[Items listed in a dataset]

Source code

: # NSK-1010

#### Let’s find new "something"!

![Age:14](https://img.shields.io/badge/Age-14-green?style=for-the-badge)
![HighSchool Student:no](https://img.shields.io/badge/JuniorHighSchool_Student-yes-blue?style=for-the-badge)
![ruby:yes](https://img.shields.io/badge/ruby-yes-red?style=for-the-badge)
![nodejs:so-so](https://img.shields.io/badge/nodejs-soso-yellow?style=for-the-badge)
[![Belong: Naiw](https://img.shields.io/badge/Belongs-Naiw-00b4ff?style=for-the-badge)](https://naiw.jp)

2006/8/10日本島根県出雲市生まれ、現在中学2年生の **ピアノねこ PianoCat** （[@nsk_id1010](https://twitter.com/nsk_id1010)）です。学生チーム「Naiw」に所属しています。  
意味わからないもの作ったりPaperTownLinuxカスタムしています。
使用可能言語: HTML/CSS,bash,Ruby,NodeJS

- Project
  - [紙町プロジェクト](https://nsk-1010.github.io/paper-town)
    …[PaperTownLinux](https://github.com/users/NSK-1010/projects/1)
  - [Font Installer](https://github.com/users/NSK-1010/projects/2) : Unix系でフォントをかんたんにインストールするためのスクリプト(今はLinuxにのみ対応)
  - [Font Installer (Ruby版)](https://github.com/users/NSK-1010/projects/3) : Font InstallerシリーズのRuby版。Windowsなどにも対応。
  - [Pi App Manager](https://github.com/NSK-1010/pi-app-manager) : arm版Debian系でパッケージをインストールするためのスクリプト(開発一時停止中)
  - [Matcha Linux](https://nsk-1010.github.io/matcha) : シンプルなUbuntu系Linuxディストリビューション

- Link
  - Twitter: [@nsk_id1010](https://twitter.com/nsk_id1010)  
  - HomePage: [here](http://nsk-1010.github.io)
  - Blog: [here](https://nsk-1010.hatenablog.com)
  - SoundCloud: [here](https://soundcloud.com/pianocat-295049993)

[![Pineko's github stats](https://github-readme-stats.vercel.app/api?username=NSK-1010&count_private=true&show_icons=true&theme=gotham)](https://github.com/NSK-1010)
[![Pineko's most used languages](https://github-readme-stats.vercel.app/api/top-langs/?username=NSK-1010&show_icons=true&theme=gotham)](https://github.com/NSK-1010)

Problem - Give only the lines from the one holding "- [紙町プロジェクト](h" through the one holding "- Twitter: [@nsk_id1010](https://twitter.com/nsk_id1010)", each restated exactly as it appears above.

Solution to this exercise -
  - [紙町プロジェクト](https://nsk-1010.github.io/paper-town)
    …[PaperTownLinux](https://github.com/users/NSK-1010/projects/1)
  - [Font Installer](https://github.com/users/NSK-1010/projects/2) : Unix系でフォントをかんたんにインストールするためのスクリプト(今はLinuxにのみ対応)
  - [Font Installer (Ruby版)](https://github.com/users/NSK-1010/projects/3) : Font InstallerシリーズのRuby版。Windowsなどにも対応。
  - [Pi App Manager](https://github.com/NSK-1010/pi-app-manager) : arm版Debian系でパッケージをインストールするためのスクリプト(開発一時停止中)
  - [Matcha Linux](https://nsk-1010.github.io/matcha) : シンプルなUbuntu系Linuxディストリビューション

- Link
  - Twitter: [@nsk_id1010](https://twitter.com/nsk_id1010)  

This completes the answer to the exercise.